LISTED RECORDS
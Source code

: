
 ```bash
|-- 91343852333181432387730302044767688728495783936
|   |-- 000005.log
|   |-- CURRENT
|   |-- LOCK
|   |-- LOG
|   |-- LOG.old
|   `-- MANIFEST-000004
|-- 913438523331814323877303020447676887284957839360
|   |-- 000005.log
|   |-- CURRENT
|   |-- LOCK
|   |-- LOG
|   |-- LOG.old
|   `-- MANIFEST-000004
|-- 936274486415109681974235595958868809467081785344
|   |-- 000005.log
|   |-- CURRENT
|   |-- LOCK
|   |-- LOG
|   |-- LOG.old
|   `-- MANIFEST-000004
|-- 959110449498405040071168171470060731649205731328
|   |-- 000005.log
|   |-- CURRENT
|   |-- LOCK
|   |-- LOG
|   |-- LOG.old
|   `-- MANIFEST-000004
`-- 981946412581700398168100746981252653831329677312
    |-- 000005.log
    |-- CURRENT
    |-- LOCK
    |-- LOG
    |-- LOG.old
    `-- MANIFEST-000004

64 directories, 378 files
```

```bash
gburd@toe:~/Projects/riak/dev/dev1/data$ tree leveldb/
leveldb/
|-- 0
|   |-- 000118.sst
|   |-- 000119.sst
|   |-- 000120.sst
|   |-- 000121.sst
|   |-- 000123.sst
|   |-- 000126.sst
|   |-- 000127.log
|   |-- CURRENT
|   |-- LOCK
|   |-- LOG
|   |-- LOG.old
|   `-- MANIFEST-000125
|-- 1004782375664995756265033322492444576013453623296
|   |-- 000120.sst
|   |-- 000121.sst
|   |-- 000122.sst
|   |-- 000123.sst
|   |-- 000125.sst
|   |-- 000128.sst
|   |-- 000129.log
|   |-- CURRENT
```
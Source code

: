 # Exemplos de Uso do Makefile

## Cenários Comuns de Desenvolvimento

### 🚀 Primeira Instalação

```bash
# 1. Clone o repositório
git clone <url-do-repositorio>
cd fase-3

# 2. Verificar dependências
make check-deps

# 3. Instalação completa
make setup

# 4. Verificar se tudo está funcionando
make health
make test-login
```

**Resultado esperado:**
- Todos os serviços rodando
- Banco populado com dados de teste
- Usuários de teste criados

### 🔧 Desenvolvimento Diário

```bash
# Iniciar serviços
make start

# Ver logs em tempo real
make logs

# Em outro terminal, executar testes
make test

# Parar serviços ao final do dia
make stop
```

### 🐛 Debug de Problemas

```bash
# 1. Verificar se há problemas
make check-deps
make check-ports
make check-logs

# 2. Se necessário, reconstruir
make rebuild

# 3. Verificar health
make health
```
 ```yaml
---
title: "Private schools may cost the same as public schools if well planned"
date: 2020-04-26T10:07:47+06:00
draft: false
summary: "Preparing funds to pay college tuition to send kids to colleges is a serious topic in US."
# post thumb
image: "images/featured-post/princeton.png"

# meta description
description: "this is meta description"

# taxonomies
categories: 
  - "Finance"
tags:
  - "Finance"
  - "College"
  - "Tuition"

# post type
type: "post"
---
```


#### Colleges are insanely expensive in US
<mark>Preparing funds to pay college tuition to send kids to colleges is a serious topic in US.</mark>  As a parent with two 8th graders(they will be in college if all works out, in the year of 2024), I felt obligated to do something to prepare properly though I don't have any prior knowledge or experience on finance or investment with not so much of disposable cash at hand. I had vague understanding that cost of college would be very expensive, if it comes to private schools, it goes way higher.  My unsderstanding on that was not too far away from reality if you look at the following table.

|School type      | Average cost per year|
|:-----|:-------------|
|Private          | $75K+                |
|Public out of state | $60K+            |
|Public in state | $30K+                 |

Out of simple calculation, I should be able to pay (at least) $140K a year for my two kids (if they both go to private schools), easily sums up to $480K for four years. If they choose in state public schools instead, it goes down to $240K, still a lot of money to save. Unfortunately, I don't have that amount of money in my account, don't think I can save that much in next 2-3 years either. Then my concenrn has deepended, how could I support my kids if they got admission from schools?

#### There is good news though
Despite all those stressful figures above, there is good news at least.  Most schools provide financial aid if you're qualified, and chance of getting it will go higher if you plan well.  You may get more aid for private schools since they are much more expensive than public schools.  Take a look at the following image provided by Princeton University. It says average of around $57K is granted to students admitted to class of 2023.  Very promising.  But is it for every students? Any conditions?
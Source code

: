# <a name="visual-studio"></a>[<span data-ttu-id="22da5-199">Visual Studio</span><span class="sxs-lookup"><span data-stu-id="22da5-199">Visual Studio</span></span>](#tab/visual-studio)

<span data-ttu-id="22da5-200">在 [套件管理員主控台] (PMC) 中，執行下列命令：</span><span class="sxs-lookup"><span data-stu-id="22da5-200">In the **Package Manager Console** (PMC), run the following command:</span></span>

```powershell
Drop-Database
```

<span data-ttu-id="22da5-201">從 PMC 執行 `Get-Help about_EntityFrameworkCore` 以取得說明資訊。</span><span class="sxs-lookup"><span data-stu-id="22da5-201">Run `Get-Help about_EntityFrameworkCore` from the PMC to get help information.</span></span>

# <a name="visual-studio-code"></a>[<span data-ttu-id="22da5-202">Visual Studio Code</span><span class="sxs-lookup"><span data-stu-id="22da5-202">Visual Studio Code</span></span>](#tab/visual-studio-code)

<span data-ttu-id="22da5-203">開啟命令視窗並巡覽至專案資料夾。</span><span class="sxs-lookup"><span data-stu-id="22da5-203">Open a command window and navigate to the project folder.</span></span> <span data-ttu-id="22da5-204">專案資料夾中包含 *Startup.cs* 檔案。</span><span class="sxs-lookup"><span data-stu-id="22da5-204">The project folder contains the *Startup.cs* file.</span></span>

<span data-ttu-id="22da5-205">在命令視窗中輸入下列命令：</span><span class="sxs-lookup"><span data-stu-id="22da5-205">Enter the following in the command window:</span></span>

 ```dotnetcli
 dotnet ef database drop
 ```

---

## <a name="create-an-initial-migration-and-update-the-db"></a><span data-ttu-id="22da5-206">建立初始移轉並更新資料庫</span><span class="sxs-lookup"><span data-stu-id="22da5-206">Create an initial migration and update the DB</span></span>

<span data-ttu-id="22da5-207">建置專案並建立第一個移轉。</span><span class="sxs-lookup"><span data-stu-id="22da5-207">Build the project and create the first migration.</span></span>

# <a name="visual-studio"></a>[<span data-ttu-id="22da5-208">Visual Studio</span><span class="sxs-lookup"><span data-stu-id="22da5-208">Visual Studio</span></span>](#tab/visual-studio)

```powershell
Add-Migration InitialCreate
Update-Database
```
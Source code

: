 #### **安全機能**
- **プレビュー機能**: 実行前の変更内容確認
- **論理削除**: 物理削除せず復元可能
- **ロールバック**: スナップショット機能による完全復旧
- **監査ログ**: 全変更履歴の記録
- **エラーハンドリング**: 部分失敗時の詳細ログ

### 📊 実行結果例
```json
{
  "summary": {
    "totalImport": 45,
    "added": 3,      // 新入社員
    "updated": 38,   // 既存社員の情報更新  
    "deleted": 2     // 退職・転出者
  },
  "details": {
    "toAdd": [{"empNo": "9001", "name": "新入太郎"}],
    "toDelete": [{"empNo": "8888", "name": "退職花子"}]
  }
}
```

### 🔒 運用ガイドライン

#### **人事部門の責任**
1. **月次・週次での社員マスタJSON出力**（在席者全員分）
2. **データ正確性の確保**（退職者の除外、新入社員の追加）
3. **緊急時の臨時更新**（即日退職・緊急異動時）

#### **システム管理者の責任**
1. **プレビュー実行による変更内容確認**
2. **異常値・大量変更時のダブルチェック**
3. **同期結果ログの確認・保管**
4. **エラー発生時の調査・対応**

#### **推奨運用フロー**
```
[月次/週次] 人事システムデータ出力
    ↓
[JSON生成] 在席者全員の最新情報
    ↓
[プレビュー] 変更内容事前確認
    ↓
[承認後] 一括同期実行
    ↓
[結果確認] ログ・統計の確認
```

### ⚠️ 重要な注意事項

INSTRUCTIONS FOR THE TASK
Using the listing, copy every line where the word "cost" shows up.

FINISHED EXERCISE
title: "Private schools may cost the same as public schools if well planned"
<mark>Preparing funds to pay college tuition to send kids to colleges is a serious topic in US.</mark>  As a parent with two 8th graders(they will be in college if all works out, in the year of 2024), I felt obligated to do something to prepare properly though I don't have any prior knowledge or experience on finance or investment with not so much of disposable cash at hand. I had vague understanding that cost of college would be very expensive, if it comes to private schools, it goes way higher.  My unsderstanding on that was not too far away from reality if you look at the following table.
|School type      | Average cost per year|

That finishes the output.